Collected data
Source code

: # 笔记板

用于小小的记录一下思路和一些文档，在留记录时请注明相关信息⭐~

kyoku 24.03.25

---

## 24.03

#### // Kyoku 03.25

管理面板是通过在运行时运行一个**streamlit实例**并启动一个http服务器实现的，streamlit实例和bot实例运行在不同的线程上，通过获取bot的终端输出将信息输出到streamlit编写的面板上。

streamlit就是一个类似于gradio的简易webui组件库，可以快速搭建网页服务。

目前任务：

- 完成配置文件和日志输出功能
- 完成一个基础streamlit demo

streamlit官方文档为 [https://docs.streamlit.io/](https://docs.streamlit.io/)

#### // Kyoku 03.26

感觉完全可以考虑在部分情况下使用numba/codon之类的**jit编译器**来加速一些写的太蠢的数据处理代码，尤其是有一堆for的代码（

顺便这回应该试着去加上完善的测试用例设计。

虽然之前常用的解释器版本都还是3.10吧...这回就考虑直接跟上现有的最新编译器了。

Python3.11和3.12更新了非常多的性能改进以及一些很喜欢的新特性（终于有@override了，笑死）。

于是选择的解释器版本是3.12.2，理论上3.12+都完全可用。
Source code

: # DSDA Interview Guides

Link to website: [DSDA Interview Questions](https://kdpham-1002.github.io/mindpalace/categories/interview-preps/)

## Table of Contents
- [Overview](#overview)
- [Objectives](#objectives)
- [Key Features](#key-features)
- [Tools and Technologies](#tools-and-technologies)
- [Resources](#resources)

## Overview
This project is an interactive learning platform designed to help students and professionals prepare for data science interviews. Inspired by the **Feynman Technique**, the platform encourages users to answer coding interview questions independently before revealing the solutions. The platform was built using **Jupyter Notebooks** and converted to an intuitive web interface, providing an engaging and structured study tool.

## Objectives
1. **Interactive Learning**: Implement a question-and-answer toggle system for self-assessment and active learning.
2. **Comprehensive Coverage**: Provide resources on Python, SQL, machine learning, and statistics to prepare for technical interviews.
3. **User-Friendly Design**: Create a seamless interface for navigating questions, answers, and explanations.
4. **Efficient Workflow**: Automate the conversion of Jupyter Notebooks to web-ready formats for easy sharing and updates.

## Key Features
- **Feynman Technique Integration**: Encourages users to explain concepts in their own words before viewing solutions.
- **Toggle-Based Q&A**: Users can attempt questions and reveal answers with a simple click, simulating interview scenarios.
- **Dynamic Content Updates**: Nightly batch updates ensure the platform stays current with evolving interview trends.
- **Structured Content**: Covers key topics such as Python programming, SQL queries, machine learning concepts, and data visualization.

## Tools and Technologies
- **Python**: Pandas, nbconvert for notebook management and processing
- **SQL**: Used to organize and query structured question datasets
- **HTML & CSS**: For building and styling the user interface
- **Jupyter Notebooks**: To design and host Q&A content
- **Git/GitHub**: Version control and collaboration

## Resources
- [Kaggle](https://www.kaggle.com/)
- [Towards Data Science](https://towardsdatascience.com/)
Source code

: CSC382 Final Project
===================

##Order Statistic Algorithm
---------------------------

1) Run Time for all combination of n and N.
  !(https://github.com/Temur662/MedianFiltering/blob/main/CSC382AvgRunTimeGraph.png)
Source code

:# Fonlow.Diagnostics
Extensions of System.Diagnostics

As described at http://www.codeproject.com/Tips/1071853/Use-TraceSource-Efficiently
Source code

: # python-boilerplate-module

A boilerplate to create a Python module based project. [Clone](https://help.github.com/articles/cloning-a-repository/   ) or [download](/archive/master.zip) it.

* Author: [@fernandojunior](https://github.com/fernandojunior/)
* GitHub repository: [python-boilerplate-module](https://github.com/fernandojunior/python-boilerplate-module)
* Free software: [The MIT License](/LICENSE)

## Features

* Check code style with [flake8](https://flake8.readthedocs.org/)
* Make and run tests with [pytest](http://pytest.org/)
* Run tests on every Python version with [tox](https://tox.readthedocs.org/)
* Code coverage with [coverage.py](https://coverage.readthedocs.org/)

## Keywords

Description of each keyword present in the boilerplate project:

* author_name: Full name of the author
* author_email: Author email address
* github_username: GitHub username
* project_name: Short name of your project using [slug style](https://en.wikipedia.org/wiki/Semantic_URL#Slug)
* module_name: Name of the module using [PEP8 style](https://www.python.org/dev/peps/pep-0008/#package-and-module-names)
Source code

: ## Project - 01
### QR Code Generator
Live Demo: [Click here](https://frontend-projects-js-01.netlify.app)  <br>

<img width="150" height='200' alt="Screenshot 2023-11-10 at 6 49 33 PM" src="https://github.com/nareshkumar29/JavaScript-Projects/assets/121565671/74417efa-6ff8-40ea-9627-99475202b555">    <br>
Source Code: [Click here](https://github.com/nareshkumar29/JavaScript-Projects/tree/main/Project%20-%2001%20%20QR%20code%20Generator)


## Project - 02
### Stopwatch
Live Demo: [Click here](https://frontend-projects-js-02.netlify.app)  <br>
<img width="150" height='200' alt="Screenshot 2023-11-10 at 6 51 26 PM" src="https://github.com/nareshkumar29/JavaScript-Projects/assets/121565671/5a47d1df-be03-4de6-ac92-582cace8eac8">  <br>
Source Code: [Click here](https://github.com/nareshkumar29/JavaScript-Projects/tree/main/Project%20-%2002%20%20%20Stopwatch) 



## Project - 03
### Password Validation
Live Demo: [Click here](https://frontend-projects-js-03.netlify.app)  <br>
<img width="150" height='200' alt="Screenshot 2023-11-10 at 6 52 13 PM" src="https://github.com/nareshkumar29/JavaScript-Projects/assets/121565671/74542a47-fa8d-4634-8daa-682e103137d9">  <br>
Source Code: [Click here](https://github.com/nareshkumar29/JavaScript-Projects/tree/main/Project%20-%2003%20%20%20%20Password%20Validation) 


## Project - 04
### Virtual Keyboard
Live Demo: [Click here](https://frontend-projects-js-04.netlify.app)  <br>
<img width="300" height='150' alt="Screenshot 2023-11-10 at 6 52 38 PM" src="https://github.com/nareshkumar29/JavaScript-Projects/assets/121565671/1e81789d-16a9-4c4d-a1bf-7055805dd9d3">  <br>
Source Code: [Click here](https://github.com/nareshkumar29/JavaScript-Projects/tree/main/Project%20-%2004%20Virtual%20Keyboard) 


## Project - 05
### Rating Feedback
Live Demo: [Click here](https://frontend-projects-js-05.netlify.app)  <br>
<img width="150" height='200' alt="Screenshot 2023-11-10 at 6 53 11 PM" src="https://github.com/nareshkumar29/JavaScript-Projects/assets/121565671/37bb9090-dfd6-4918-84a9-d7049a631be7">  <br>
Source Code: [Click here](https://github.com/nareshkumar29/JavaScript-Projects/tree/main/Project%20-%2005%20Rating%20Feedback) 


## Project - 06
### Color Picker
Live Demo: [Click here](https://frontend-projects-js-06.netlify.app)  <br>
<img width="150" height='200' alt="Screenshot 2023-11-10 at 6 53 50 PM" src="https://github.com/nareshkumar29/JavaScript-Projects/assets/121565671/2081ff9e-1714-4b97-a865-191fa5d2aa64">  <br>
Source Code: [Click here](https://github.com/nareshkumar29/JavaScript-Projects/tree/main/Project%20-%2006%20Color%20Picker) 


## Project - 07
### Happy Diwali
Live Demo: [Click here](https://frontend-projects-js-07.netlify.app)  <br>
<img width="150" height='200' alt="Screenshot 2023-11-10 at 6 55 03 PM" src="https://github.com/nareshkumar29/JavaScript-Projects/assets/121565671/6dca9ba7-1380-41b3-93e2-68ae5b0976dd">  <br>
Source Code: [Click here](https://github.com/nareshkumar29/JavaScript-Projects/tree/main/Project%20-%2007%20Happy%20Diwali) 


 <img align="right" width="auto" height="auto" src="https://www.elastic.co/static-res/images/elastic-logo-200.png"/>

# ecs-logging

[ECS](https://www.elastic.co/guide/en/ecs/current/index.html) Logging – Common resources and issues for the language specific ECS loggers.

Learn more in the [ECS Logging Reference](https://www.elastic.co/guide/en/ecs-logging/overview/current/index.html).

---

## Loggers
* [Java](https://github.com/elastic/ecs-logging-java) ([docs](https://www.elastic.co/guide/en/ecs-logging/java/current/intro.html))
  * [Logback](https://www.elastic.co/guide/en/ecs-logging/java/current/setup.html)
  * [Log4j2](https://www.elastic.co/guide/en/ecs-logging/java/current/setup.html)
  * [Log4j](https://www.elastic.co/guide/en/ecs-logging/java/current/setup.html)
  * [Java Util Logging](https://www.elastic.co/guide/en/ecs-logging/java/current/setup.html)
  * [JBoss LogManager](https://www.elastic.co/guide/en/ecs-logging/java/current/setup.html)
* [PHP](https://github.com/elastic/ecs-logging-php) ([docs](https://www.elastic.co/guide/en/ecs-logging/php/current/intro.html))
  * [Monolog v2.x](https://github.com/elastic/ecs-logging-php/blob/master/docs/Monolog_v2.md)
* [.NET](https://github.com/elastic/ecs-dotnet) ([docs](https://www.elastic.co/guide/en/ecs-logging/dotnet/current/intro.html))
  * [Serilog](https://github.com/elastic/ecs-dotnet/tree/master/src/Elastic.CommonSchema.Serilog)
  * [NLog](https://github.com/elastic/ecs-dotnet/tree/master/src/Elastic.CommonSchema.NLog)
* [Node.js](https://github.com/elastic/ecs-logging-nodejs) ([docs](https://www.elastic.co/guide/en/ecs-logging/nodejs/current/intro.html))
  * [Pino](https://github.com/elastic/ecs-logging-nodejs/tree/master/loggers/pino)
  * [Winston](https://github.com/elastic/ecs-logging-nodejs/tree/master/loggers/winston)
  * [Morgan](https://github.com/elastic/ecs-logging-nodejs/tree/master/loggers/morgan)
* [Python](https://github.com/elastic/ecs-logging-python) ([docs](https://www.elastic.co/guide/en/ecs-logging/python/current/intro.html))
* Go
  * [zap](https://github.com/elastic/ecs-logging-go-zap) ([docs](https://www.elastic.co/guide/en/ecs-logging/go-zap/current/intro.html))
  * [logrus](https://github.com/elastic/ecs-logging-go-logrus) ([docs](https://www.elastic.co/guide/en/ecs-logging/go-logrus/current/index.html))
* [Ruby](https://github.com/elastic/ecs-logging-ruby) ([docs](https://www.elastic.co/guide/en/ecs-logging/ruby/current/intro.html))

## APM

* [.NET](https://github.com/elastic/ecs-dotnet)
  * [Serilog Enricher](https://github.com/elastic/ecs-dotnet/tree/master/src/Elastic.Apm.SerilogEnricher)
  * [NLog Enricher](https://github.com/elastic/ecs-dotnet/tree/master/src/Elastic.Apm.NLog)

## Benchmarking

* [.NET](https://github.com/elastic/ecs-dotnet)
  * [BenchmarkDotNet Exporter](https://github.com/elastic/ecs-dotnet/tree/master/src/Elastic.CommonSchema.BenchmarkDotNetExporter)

• **Exercise details**:
Using the entries above, output exactly the lines between the line holding "module_name: Name of" and the line holding "Demo: [Click here](https://frontend-projects-js-01.netlify.app)", end lines included, and nothing more.

• **Solution for this problem**:
* module_name: Name of the module using [PEP8 style](https://www.python.org/dev/peps/pep-0008/#package-and-module-names)
Source code

: ## Project - 01
### QR Code Generator
Live Demo: [Click here](https://frontend-projects-js-01.netlify.app)  <br>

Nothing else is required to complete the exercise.